GOAL OF THE EXERCISE: In the entries below, the lines from the one with "particular de lenguajes" through the one with "The study focuses" are to be copied exactly; both ends count.

THE INPUT:
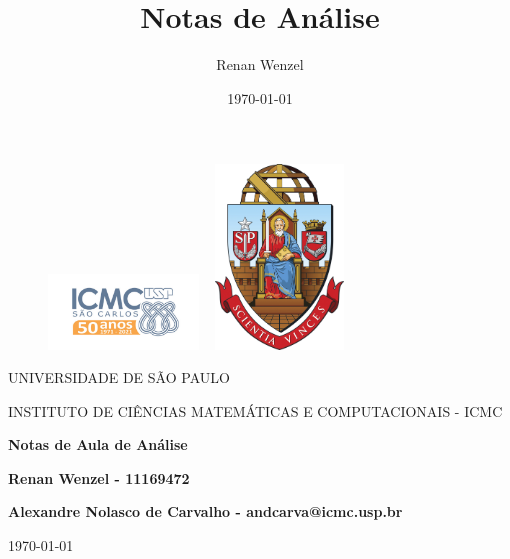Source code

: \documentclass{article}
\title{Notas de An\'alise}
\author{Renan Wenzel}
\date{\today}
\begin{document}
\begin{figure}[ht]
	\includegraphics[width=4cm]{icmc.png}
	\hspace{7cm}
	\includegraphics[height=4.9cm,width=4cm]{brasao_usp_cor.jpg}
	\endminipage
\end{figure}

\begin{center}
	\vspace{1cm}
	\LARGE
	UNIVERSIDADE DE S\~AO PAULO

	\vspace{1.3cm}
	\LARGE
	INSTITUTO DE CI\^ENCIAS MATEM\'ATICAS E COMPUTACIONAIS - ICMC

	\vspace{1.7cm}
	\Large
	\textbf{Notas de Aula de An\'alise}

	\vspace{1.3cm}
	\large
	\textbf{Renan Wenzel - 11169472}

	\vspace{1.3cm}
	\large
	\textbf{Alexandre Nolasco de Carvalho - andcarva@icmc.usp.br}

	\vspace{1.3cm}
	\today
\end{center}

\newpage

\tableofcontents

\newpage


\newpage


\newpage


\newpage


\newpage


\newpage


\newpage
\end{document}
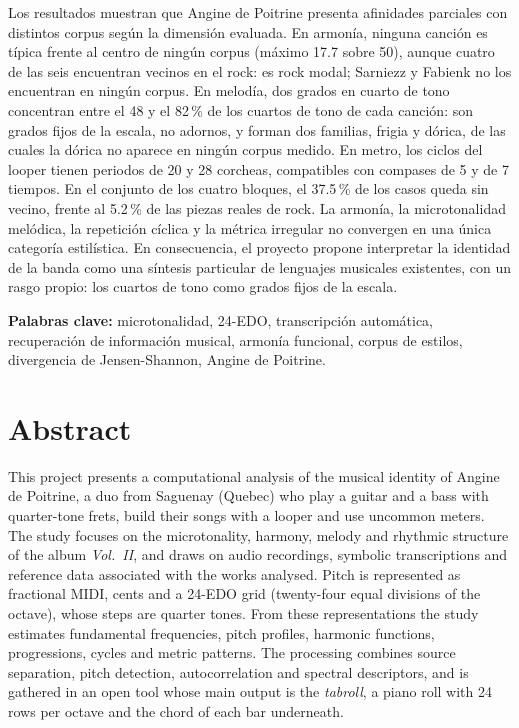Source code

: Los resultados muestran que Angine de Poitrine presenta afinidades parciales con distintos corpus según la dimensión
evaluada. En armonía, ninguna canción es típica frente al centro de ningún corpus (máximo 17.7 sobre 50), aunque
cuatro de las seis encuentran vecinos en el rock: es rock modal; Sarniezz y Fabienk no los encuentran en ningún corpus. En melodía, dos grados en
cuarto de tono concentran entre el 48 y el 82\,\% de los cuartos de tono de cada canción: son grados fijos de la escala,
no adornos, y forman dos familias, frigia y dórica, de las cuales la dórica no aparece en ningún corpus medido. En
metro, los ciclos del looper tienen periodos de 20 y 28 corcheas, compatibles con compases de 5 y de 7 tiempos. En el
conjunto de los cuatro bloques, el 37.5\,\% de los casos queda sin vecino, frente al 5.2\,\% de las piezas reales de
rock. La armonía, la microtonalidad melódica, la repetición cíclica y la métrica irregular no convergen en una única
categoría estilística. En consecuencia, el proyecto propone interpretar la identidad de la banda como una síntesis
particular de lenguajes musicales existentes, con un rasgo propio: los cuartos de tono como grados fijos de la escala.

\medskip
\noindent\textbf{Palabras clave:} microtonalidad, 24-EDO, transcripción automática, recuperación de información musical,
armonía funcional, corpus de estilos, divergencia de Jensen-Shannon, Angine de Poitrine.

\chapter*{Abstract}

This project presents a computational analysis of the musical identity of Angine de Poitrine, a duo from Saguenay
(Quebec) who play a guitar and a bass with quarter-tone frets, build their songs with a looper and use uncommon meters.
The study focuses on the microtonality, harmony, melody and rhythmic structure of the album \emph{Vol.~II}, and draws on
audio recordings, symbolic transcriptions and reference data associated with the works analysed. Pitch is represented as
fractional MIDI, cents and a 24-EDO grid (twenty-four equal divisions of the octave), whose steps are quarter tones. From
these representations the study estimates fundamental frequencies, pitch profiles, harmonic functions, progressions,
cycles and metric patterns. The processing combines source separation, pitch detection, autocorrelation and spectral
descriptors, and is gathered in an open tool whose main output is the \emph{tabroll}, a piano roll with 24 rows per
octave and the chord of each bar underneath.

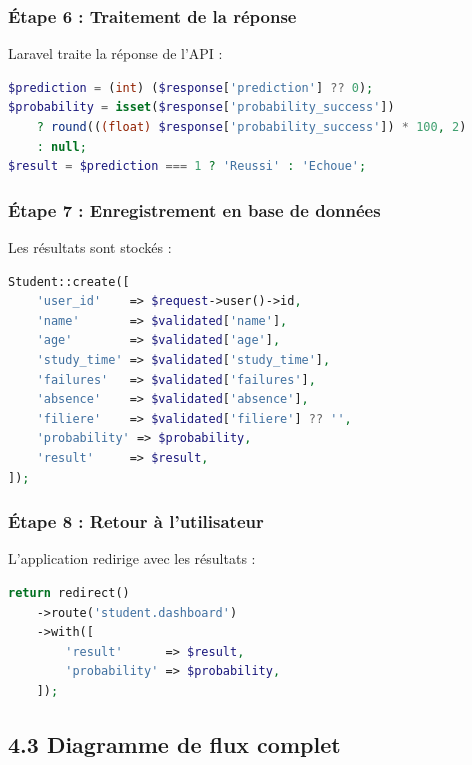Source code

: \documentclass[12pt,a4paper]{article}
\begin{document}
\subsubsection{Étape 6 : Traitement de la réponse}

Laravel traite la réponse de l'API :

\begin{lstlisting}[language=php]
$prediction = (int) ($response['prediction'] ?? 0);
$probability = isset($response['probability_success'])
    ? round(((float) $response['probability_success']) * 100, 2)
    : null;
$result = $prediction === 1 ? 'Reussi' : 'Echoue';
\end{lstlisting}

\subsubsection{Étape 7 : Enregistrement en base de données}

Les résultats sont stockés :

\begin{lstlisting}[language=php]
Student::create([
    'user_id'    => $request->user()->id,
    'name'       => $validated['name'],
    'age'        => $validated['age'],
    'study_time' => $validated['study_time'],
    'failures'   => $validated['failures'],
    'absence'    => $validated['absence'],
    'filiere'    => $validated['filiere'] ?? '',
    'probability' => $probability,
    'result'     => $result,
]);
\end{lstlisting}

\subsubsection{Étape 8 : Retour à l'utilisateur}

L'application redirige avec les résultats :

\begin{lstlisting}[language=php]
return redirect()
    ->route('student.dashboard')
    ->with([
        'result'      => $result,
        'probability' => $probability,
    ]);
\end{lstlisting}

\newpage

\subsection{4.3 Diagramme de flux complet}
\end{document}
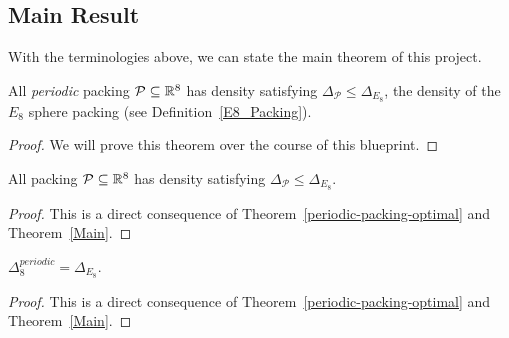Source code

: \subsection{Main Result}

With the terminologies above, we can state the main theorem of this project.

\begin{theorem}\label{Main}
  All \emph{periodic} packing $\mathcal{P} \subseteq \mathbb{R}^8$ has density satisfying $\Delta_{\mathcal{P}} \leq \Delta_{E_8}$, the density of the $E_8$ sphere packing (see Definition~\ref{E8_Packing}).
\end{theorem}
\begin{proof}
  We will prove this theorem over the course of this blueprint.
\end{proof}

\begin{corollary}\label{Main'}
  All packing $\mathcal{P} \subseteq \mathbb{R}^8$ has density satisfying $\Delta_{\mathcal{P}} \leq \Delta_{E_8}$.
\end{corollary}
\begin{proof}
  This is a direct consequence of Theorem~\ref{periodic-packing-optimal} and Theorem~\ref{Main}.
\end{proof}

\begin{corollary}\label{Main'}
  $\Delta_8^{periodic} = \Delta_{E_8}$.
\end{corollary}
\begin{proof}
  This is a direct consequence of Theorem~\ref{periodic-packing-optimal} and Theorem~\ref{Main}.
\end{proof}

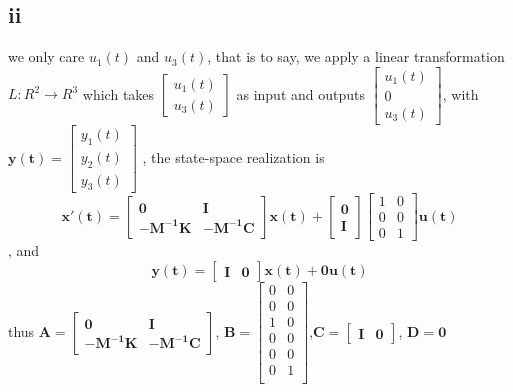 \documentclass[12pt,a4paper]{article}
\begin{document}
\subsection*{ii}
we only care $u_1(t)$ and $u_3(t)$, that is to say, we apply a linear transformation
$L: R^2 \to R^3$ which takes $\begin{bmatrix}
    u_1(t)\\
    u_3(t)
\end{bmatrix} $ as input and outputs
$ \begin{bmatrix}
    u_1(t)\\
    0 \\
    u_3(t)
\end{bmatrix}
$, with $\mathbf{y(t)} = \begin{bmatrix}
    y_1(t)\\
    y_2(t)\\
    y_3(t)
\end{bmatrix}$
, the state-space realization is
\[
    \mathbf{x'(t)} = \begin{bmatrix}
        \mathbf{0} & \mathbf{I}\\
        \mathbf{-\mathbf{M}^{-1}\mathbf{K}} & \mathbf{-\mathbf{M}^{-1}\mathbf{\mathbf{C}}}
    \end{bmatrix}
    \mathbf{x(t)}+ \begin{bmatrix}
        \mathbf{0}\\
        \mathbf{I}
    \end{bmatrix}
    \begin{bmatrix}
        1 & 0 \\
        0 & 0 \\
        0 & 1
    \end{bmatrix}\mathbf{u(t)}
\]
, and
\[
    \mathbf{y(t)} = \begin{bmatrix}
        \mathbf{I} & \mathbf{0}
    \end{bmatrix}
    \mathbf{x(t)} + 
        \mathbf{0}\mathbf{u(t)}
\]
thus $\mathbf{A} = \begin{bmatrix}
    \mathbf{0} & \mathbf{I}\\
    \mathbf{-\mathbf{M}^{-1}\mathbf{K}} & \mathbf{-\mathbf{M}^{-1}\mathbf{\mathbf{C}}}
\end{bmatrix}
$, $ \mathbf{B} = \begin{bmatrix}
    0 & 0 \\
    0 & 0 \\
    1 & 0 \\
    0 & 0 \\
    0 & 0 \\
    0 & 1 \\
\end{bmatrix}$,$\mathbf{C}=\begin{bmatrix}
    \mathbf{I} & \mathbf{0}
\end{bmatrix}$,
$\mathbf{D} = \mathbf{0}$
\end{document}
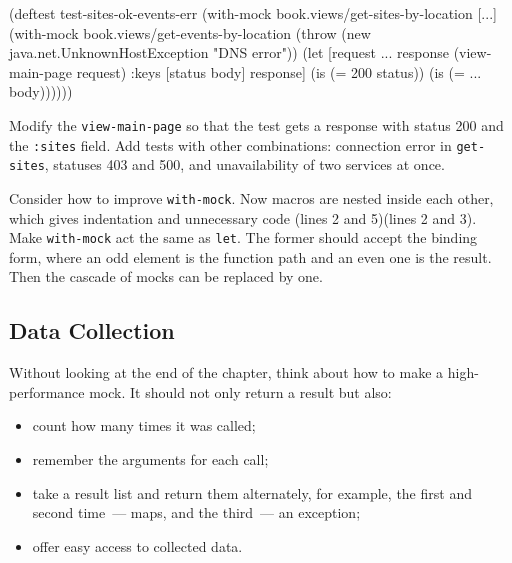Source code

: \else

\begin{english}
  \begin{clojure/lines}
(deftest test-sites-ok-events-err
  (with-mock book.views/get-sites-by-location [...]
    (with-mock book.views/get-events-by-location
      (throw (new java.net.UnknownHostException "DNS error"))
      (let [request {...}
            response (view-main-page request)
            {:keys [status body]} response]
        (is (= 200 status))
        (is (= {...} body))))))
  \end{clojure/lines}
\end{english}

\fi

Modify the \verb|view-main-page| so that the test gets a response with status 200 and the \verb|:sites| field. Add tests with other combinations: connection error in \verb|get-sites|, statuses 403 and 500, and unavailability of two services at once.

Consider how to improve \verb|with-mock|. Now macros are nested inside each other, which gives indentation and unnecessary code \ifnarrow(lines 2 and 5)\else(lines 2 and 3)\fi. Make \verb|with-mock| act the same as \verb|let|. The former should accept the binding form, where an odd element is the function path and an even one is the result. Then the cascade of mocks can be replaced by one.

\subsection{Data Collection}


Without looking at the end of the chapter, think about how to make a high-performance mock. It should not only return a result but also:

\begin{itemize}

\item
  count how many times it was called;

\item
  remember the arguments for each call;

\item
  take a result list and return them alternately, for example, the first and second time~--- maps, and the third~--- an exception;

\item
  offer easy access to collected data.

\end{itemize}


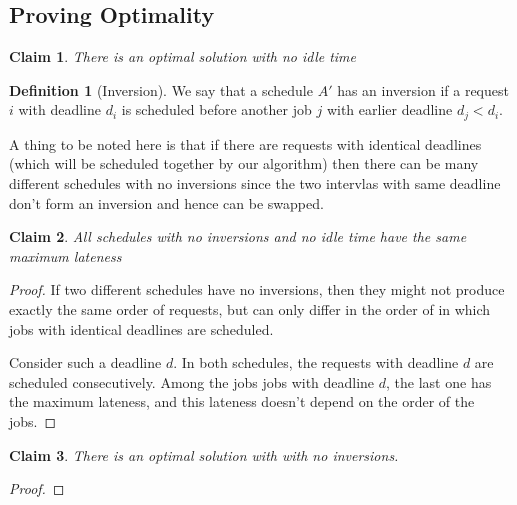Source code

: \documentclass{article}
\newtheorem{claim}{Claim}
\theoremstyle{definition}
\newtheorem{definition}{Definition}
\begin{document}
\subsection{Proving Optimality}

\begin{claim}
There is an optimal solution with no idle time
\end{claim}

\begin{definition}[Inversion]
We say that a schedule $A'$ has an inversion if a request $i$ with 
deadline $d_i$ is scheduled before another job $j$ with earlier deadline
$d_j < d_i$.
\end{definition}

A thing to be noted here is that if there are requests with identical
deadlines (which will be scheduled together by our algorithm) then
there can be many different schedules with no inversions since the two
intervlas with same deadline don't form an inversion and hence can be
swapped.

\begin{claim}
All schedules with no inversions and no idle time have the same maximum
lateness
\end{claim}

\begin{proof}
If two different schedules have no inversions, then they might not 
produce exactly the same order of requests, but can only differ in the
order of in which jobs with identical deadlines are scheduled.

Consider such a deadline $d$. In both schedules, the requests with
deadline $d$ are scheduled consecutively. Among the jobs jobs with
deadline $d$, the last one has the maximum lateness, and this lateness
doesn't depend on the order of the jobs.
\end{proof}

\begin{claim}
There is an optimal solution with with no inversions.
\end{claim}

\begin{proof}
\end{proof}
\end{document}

REPLY TO THE TASK:
particular de lenguajes musicales existentes, con un rasgo propio: los cuartos de tono como grados fijos de la escala.

\medskip
\noindent\textbf{Palabras clave:} microtonalidad, 24-EDO, transcripción automática, recuperación de información musical,
armonía funcional, corpus de estilos, divergencia de Jensen-Shannon, Angine de Poitrine.

\chapter*{Abstract}

This project presents a computational analysis of the musical identity of Angine de Poitrine, a duo from Saguenay
(Quebec) who play a guitar and a bass with quarter-tone frets, build their songs with a looper and use uncommon meters.
The study focuses on the microtonality, harmony, melody and rhythmic structure of the album \emph{Vol.~II}, and draws on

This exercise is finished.